Mind you that it was Sunday evening. Granted the Bank deserves the right to communicate with its customers whenever but on a Sunday?! My friends, you hear stories; you get frivolous emails akin to the ones from your long long Nigerian cousins (not!); you get chain letters and you brush them all aside to only react when and if it happens to you. By then, the light bulb and your wires are up blazing full throttle like tornado.
I was in the middle of my affairs when I received this text message that startled me. My immediate reaction was to call my bank which I did, as precaution, just to be certain but it may have perhaps been a tad superfluous!
I was fuming and considered calling the spoilers who annoyingly interrupted my serene evening. I really wanted to stick it to them and send them to where the “sun don’t (not doesn’t) shine”, bark at the perpetrator, raffle and tell them like it is. I wanted to tell them this, and that I was on to them and… hoof (I am tired), but soon realized that if I wanted to make the call, it needed not to be to the malefactor but to the “big guys”.
Early in the day, I was in the supermarket and used my debit/ATM card, so the prospect of the number being stolen was unlikely (yeah right!) for the reasons that I closely guard my code like fortress (I have previously requested persons to move back a bit so I could discretely enter the code), people comings and goings, and besides the place is so well lit that it discourages (not!) even the most “professional” pickpocketer from thieving a tomato, let alone sixteen digits (great!) but these days, all is academic.

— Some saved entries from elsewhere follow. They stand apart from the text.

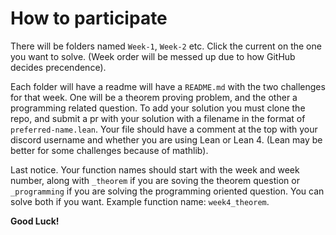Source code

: # How to participate
There will be folders named `Week-1`, `Week-2` etc. Click the current on the one you want to solve. (Week order will be messed up due to how GitHub decides precendence).

Each folder will have a readme will have a `README.md` with the two challenges for that week. One will be a theorem proving problem, and the other a programming related question. To add your solution you must clone the repo, and submit a pr with your solution with a filename in the format of `preferred-name.lean`. Your file should have a comment at the top with your discord username and whether you are using Lean or Lean 4. (Lean may be better for some challenges because of mathlib). 

Last notice. Your function names should start with the week and week number, along with `_theorem` if you are soving the theorem question or `_programming` if you are solving the programming oriented question. You can solve both if you want. Example function name: `week4_theorem`.

<b>Good Luck!</b>
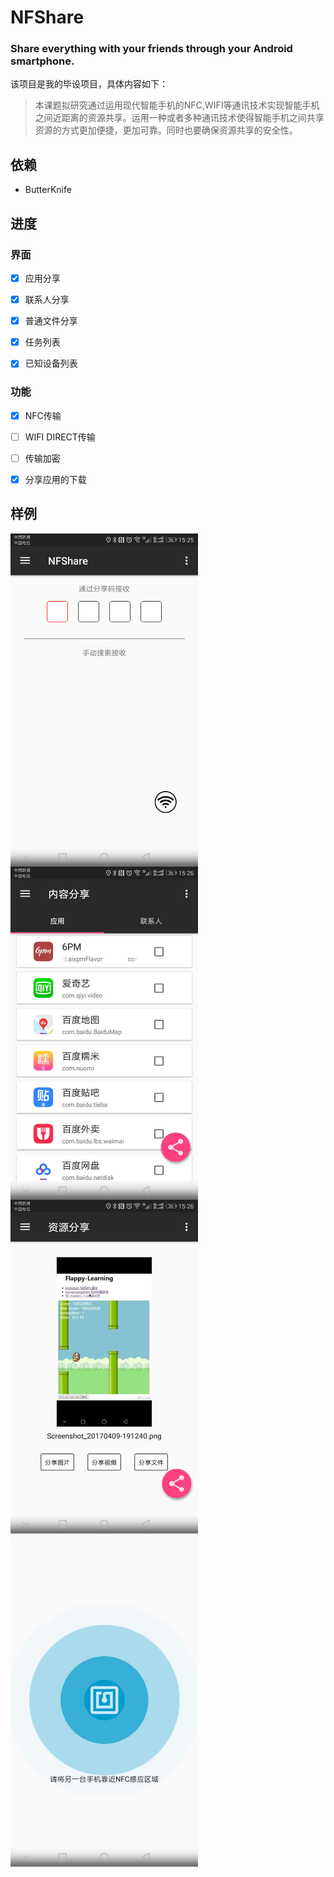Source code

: # NFShare
### Share everything with your friends through your Android smartphone.
该项目是我的毕设项目，具体内容如下：
> 本课题拟研究通过运用现代智能手机的NFC,WIFI等通讯技术实现智能手机之间近距离的资源共享。运用一种或者多种通讯技术使得智能手机之间共享资源的方式更加便捷，更加可靠。同时也要确保资源共享的安全性。

## 依赖
- ButterKnife

## 进度

### 界面
- [x] 应用分享
- [x] 联系人分享
- [x] 普通文件分享
- [x] 任务列表
- [x] 已知设备列表


### 功能
- [x] NFC传输
- [ ] WIFI DIRECT传输
- [ ] 传输加密
- [x] 分享应用的下载


## 样例
<img src="https://github.com/clverpanda/NFShare/blob/master/sample/sample1.png" width = "300" alt="图片名称" align=center />
<img src="https://github.com/clverpanda/NFShare/blob/master/sample/sample2.jpg" width = "300" alt="图片名称" align=center />
<img src="https://github.com/clverpanda/NFShare/blob/master/sample/sample3.png" width = "300" alt="图片名称" align=center />
<img src="https://github.com/clverpanda/NFShare/blob/master/sample/sample4.jpg" width = "300" alt="图片名称" align=center />
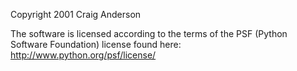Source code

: Copyright 2001 Craig Anderson

The software is licensed according to the terms of the PSF (Python Software Foundation) license found here: http://www.python.org/psf/license/
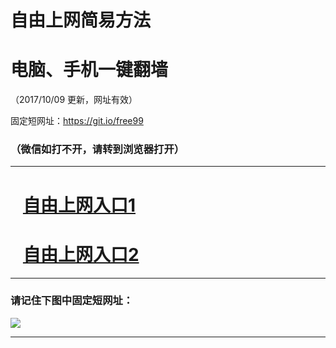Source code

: ﻿# 自由上网简易方法

# 电脑、手机一键翻墙

（2017/10/09 更新，网址有效）

固定短网址：https://git.io/free99

### （微信如打不开，请转到浏览器打开）


***





# &nbsp;&nbsp; <a href="http://ft438218732.fwq-tz-1001.info/fwqtz01.html?t=100900129294 " target="_blank">自由上网入口1</a>
# &nbsp;&nbsp; <a href="http://ft180654559.fwq-tz-1002.info/fwqtz02.html?t=100900117682 " target="_blank">自由上网入口2</a>
***

### 请记住下图中固定短网址：

<img src="https://s3-us-west-2.amazonaws.com/fwq-1001/yjfq-20170905okok.png" /> 


***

Hours after my trip, I received the following text message “Notice/ This is a automated message from NCUA. Your ATM card has been deactivated. To reactivate call urgent at: 515-678-9538. From: 5000”.
I made good on my first reaction, I called the Bank but after thinking it over concluded that I needed not to. C’mon, I only use my cellphone to bull…. and emergencies, so the answer was apparent; my habits should have been the key but nooooo, I ate it with my mouth wide open and lived to burp about it too!
I should have taken the message for the coupon it was worth; textmarketing (for lack of a better word) notoriously branded as phishing; instead, my trigger-happy fingers quickly charged off. I replied back in a jiffy with my own salvo, “Yeah right and I am calling the police”. But if I wasn’t such an airhead, I would have done the thinkable, the obvious in this 21st century, because when in doubt, google it! Perhaps, it could have saved me some aggravation but I was being fastidious.
The complaints were there; entries after entries; one by one, the victims were listed in details but I was saddened because there were no cigars; there were no answers other than a link to NCUA (National Credit Union Administration) http://www.ncua.gov/Phishing/phishing.htm. How fitting! How more genuine can a message be coming from them in particular? I was suspicious because I still had to do the leg work. There wasn’t much there other then the recommendation to register my number with Do Not Call List.
Ok, I know, you got me! I can hear you from afar. I dialed the number back after all, not on the say day but two days later. I was curious and it is done! I was just being inquisitive and my action could have resulted on my number being moved to another carrier without my consent – at least that’s what they used to do back in the days. I did not get the response I was looking for, however. I was expecting and wished to receive an open and free for all voicemail so I could rant and spew my disgust but got the meager ad message instead, “You have reached three digits dot com. Get you free phone service today at three digits dot com”. That’s it? That’s all?
I did not call the police as I inferred, as the subject is more in line with consumer and credit, and not law enforcement; therefore the FCC, the same notable body that could not control Mr. Madoff. The call ended just as soon as the message started without me having the option of leaving a voicemail. Chickens! You can diss but you can’t take it. Nice going dudes! That’s what I call good fish “phishing”.